Eight years ago, Hillary Clinton looked like a lock for the Democratic Presidential nomination. After eight years of Bush, it also looked likely she might have a relatively smooth route to the White House, though any Clinton would be wary of taking anything for granted. But then an upstart Senator from Illinois came along and stole her thunder and chance at history; while making some of his own along the way.

So almost a decade later Hillary finds herself back in the same position more or less, with a strong hold on the nomination and a strong chance of beating out anyone the GOP can muster – though Jeb Bush might give her pause. But many progressives remember Clinton's support for the Iraq War, her positions to the right of her husband (who himself disappointed us on a host of issues from media consolidation and banking deregulation to welfare reform and the criminalization of drug use (aka being a black or brown youth)) and can’t help but notice that she would be one of the eldest Presidents entering office in history. And so enter Elizabeth Warren, a Senator who is one of the few truly progressive voice left in a body that was established to check the will of the people whenever they pushed the elites too hard for rights or equality.

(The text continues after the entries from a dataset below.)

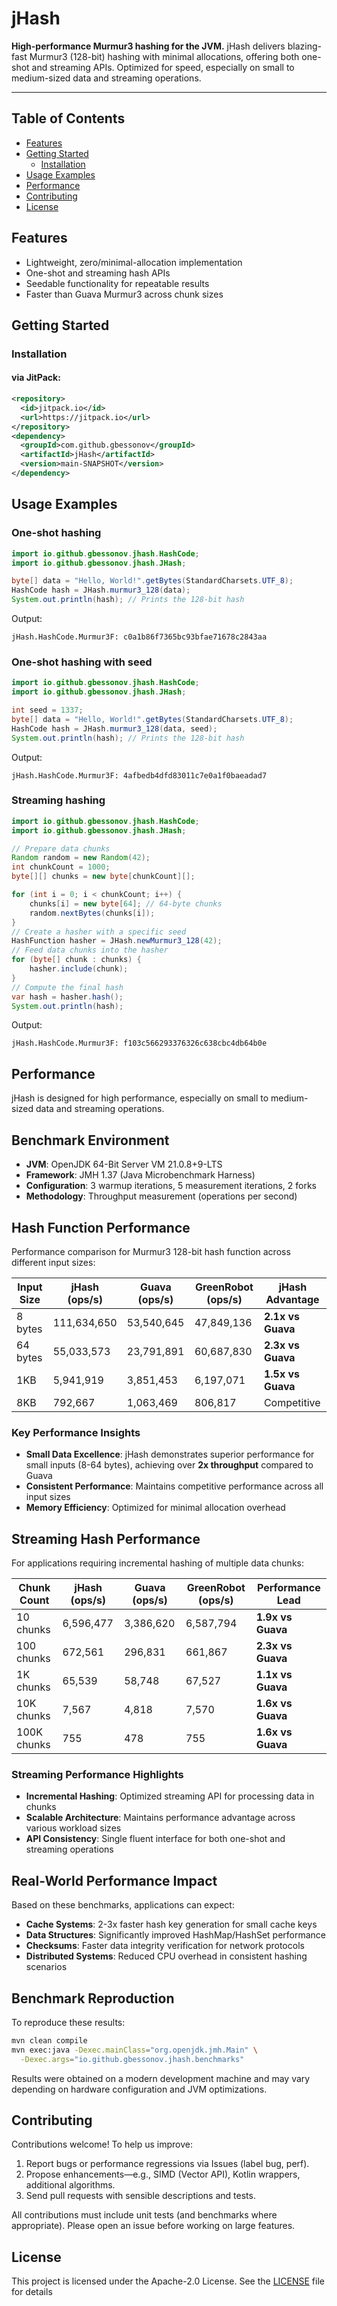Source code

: # jHash 
**High-performance Murmur3 hashing for the JVM.**
jHash delivers blazing-fast Murmur3 (128-bit) hashing with minimal allocations, offering both one-shot and streaming APIs. Optimized for speed, especially on small to medium-sized data and streaming operations.

---
## Table of Contents
- [Features](#features)
- [Getting Started](#getting-started)
    - [Installation](#installation)
- [Usage Examples](#usage-examples)
- [Performance](#performance)
- [Contributing](#contributing)
- [License](#license)

## Features
- Lightweight, zero/minimal-allocation implementation
- One-shot and streaming hash APIs
- Seedable functionality for repeatable results
- Faster than Guava Murmur3 across chunk sizes

## Getting Started
### Installation
#### via JitPack:
```xml
<repository>
  <id>jitpack.io</id>
  <url>https://jitpack.io</url>
</repository>
<dependency>
  <groupId>com.github.gbessonov</groupId>
  <artifactId>jHash</artifactId>
  <version>main-SNAPSHOT</version>
</dependency>
```

## Usage Examples
### One-shot hashing
```java
import io.github.gbessonov.jhash.HashCode;
import io.github.gbessonov.jhash.JHash;

byte[] data = "Hello, World!".getBytes(StandardCharsets.UTF_8);
HashCode hash = JHash.murmur3_128(data);
System.out.println(hash); // Prints the 128-bit hash
```
Output:
```
jHash.HashCode.Murmur3F: c0a1b86f7365bc93bfae71678c2843aa
```
### One-shot hashing with seed
```java
import io.github.gbessonov.jhash.HashCode;
import io.github.gbessonov.jhash.JHash;

int seed = 1337;
byte[] data = "Hello, World!".getBytes(StandardCharsets.UTF_8);
HashCode hash = JHash.murmur3_128(data, seed);
System.out.println(hash); // Prints the 128-bit hash
```
Output:
```
jHash.HashCode.Murmur3F: 4afbedb4dfd83011c7e0a1f0baeadad7
```

### Streaming hashing
```java
import io.github.gbessonov.jhash.HashCode;
import io.github.gbessonov.jhash.JHash;

// Prepare data chunks
Random random = new Random(42);
int chunkCount = 1000;
byte[][] chunks = new byte[chunkCount][];

for (int i = 0; i < chunkCount; i++) {
    chunks[i] = new byte[64]; // 64-byte chunks
    random.nextBytes(chunks[i]);
}
// Create a hasher with a specific seed
HashFunction hasher = JHash.newMurmur3_128(42);
// Feed data chunks into the hasher
for (byte[] chunk : chunks) {
    hasher.include(chunk);
}
// Compute the final hash
var hash = hasher.hash();
System.out.println(hash);
```
Output:
```
jHash.HashCode.Murmur3F: f103c566293376326c638cbc4db64b0e
```

## Performance
jHash is designed for high performance, especially on small to medium-sized data and streaming operations.

## Benchmark Environment

- **JVM**: OpenJDK 64-Bit Server VM 21.0.8+9-LTS
- **Framework**: JMH 1.37 (Java Microbenchmark Harness)
- **Configuration**: 3 warmup iterations, 5 measurement iterations, 2 forks
- **Methodology**: Throughput measurement (operations per second)

## Hash Function Performance

Performance comparison for Murmur3 128-bit hash function across different input sizes:

| Input Size | jHash (ops/s) | Guava (ops/s) | GreenRobot (ops/s) | jHash Advantage |
|------------|---------------|---------------|-------------------|-----------------|
| 8 bytes    | 111,634,650   | 53,540,645    | 47,849,136        | **2.1x vs Guava** |
| 64 bytes   | 55,033,573    | 23,791,891    | 60,687,830        | **2.3x vs Guava** |
| 1KB        | 5,941,919     | 3,851,453     | 6,197,071         | **1.5x vs Guava** |
| 8KB        | 792,667       | 1,063,469     | 806,817           | Competitive     |

### Key Performance Insights

- **Small Data Excellence**: jHash demonstrates superior performance for small inputs (8-64 bytes), achieving over **2x throughput** compared to Guava
- **Consistent Performance**: Maintains competitive performance across all input sizes
- **Memory Efficiency**: Optimized for minimal allocation overhead

## Streaming Hash Performance

For applications requiring incremental hashing of multiple data chunks:

| Chunk Count | jHash (ops/s) | Guava (ops/s) | GreenRobot (ops/s) | Performance Lead |
|-------------|---------------|---------------|-------------------|------------------|
| 10 chunks   | 6,596,477     | 3,386,620     | 6,587,794         | **1.9x vs Guava** |
| 100 chunks  | 672,561       | 296,831       | 661,867           | **2.3x vs Guava** |
| 1K chunks   | 65,539        | 58,748        | 67,527            | **1.1x vs Guava** |
| 10K chunks  | 7,567         | 4,818         | 7,570             | **1.6x vs Guava** |
| 100K chunks | 755           | 478           | 755               | **1.6x vs Guava** |

### Streaming Performance Highlights

- **Incremental Hashing**: Optimized streaming API for processing data in chunks
- **Scalable Architecture**: Maintains performance advantage across various workload sizes
- **API Consistency**: Single fluent interface for both one-shot and streaming operations

## Real-World Performance Impact

Based on these benchmarks, applications can expect:

- **Cache Systems**: 2-3x faster hash key generation for small cache keys
- **Data Structures**: Significantly improved HashMap/HashSet performance
- **Checksums**: Faster data integrity verification for network protocols
- **Distributed Systems**: Reduced CPU overhead in consistent hashing scenarios

## Benchmark Reproduction

To reproduce these results:

```bash
mvn clean compile
mvn exec:java -Dexec.mainClass="org.openjdk.jmh.Main" \
  -Dexec.args="io.github.gbessonov.jhash.benchmarks"
```

Results were obtained on a modern development machine and may vary depending on hardware configuration and JVM optimizations.

## Contributing

Contributions welcome! To help us improve:

1. Report bugs or performance regressions via Issues (label bug, perf).
2. Propose enhancements—e.g., SIMD (Vector API), Kotlin wrappers, additional algorithms.
3. Send pull requests with sensible descriptions and tests.

All contributions must include unit tests (and benchmarks where appropriate). Please open an issue before working on large features.

## License
This project is licensed under the Apache-2.0 License. See the [LICENSE](LICENSE) file for details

Warren speaks the language of progressives but in a manner that generally quashes the elitism and firebrand populism of the past and includes a measured and intellectual quality that far too many progressives lack (at least since the passing of Wellstone). And so some progressives want her to challenge Clinton for the nomination, at minimum pushing her to the left as Nader did with Gore in 2000. But does she have a chance to win the nomination against such a popular brand? Will her intelligence and liberalism get in the way of a message that far more people in the country agree with than the mainstream media leads many to believe? Early polls seem to indicate the answer is no (TNR), though I think she would certainly have a chance to beat Clinton if she went after her aggressively (and indirectly). We shall have to wait and see …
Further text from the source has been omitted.